DATA RECORDS section start

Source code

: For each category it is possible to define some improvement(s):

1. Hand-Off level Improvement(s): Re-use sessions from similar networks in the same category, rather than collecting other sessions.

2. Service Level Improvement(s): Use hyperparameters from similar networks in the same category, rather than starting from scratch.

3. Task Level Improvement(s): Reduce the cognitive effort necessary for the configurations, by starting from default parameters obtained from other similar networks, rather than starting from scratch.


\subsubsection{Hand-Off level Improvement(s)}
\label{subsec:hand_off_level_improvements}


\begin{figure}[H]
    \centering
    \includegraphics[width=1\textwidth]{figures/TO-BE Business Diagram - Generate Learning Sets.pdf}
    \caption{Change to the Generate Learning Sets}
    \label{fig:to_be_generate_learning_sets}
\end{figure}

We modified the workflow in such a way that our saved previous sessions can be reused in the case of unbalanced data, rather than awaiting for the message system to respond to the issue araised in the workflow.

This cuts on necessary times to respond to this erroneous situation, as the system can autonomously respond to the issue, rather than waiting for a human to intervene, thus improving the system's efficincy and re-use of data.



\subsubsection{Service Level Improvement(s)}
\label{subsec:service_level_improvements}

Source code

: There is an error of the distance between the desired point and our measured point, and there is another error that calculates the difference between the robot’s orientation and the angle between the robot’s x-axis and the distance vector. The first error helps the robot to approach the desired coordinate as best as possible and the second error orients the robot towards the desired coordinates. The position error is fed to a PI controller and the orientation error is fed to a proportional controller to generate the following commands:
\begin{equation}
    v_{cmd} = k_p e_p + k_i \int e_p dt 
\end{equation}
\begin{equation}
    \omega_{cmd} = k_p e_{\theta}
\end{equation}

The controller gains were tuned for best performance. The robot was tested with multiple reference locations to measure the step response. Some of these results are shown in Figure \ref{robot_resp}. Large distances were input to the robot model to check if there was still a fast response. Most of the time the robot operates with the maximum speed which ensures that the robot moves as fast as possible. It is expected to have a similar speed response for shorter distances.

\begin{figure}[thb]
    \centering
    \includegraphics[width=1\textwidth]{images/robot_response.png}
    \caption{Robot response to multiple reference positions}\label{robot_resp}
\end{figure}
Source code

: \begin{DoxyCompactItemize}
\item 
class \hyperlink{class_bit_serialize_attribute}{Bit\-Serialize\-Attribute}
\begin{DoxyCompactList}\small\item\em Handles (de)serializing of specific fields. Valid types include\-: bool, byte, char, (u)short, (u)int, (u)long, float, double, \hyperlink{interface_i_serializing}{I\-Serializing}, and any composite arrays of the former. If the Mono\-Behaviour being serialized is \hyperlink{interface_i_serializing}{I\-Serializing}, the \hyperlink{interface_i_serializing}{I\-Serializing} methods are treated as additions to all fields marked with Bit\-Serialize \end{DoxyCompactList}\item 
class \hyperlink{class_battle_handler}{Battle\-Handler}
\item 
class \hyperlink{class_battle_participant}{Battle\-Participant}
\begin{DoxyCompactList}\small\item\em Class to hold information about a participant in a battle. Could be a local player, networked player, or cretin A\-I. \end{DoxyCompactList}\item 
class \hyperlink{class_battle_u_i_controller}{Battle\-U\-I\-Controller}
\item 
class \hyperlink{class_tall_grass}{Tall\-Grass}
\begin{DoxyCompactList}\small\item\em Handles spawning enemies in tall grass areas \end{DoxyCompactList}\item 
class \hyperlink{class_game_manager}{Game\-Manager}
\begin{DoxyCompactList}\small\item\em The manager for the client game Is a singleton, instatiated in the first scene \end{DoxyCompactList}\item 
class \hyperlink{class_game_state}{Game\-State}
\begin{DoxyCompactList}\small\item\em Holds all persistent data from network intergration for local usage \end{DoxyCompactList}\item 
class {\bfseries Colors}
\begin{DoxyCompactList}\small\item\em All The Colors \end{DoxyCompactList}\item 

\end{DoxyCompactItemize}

DATA RECORDS section end

TO DO ▸ Each record must be transcribed word for word.

WRITTEN SOLUTION ▸
Source code

: For each category it is possible to define some improvement(s):

1. Hand-Off level Improvement(s): Re-use sessions from similar networks in the same category, rather than collecting other sessions.

2. Service Level Improvement(s): Use hyperparameters from similar networks in the same category, rather than starting from scratch.

3. Task Level Improvement(s): Reduce the cognitive effort necessary for the configurations, by starting from default parameters obtained from other similar networks, rather than starting from scratch.


\subsubsection{Hand-Off level Improvement(s)}
\label{subsec:hand_off_level_improvements}


\begin{figure}[H]
    \centering
    \includegraphics[width=1\textwidth]{figures/TO-BE Business Diagram - Generate Learning Sets.pdf}
    \caption{Change to the Generate Learning Sets}
    \label{fig:to_be_generate_learning_sets}
\end{figure}

We modified the workflow in such a way that our saved previous sessions can be reused in the case of unbalanced data, rather than awaiting for the message system to respond to the issue araised in the workflow.

This cuts on necessary times to respond to this erroneous situation, as the system can autonomously respond to the issue, rather than waiting for a human to intervene, thus improving the system's efficincy and re-use of data.



\subsubsection{Service Level Improvement(s)}
\label{subsec:service_level_improvements}

Source code

: There is an error of the distance between the desired point and our measured point, and there is another error that calculates the difference between the robot’s orientation and the angle between the robot’s x-axis and the distance vector. The first error helps the robot to approach the desired coordinate as best as possible and the second error orients the robot towards the desired coordinates. The position error is fed to a PI controller and the orientation error is fed to a proportional controller to generate the following commands:
\begin{equation}
    v_{cmd} = k_p e_p + k_i \int e_p dt 
\end{equation}
\begin{equation}
    \omega_{cmd} = k_p e_{\theta}
\end{equation}

The controller gains were tuned for best performance. The robot was tested with multiple reference locations to measure the step response. Some of these results are shown in Figure \ref{robot_resp}. Large distances were input to the robot model to check if there was still a fast response. Most of the time the robot operates with the maximum speed which ensures that the robot moves as fast as possible. It is expected to have a similar speed response for shorter distances.

\begin{figure}[thb]
    \centering
    \includegraphics[width=1\textwidth]{images/robot_response.png}
    \caption{Robot response to multiple reference positions}\label{robot_resp}
\end{figure}
Source code

: \begin{DoxyCompactItemize}
\item 
class \hyperlink{class_bit_serialize_attribute}{Bit\-Serialize\-Attribute}
\begin{DoxyCompactList}\small\item\em Handles (de)serializing of specific fields. Valid types include\-: bool, byte, char, (u)short, (u)int, (u)long, float, double, \hyperlink{interface_i_serializing}{I\-Serializing}, and any composite arrays of the former. If the Mono\-Behaviour being serialized is \hyperlink{interface_i_serializing}{I\-Serializing}, the \hyperlink{interface_i_serializing}{I\-Serializing} methods are treated as additions to all fields marked with Bit\-Serialize \end{DoxyCompactList}\item 
class \hyperlink{class_battle_handler}{Battle\-Handler}
\item 
class \hyperlink{class_battle_participant}{Battle\-Participant}
\begin{DoxyCompactList}\small\item\em Class to hold information about a participant in a battle. Could be a local player, networked player, or cretin A\-I. \end{DoxyCompactList}\item 
class \hyperlink{class_battle_u_i_controller}{Battle\-U\-I\-Controller}
\item 
class \hyperlink{class_tall_grass}{Tall\-Grass}
\begin{DoxyCompactList}\small\item\em Handles spawning enemies in tall grass areas \end{DoxyCompactList}\item 
class \hyperlink{class_game_manager}{Game\-Manager}
\begin{DoxyCompactList}\small\item\em The manager for the client game Is a singleton, instatiated in the first scene \end{DoxyCompactList}\item 
class \hyperlink{class_game_state}{Game\-State}
\begin{DoxyCompactList}\small\item\em Holds all persistent data from network intergration for local usage \end{DoxyCompactList}\item 
class {\bfseries Colors}
\begin{DoxyCompactList}\small\item\em All The Colors \end{DoxyCompactList}\item 

\end{DoxyCompactItemize}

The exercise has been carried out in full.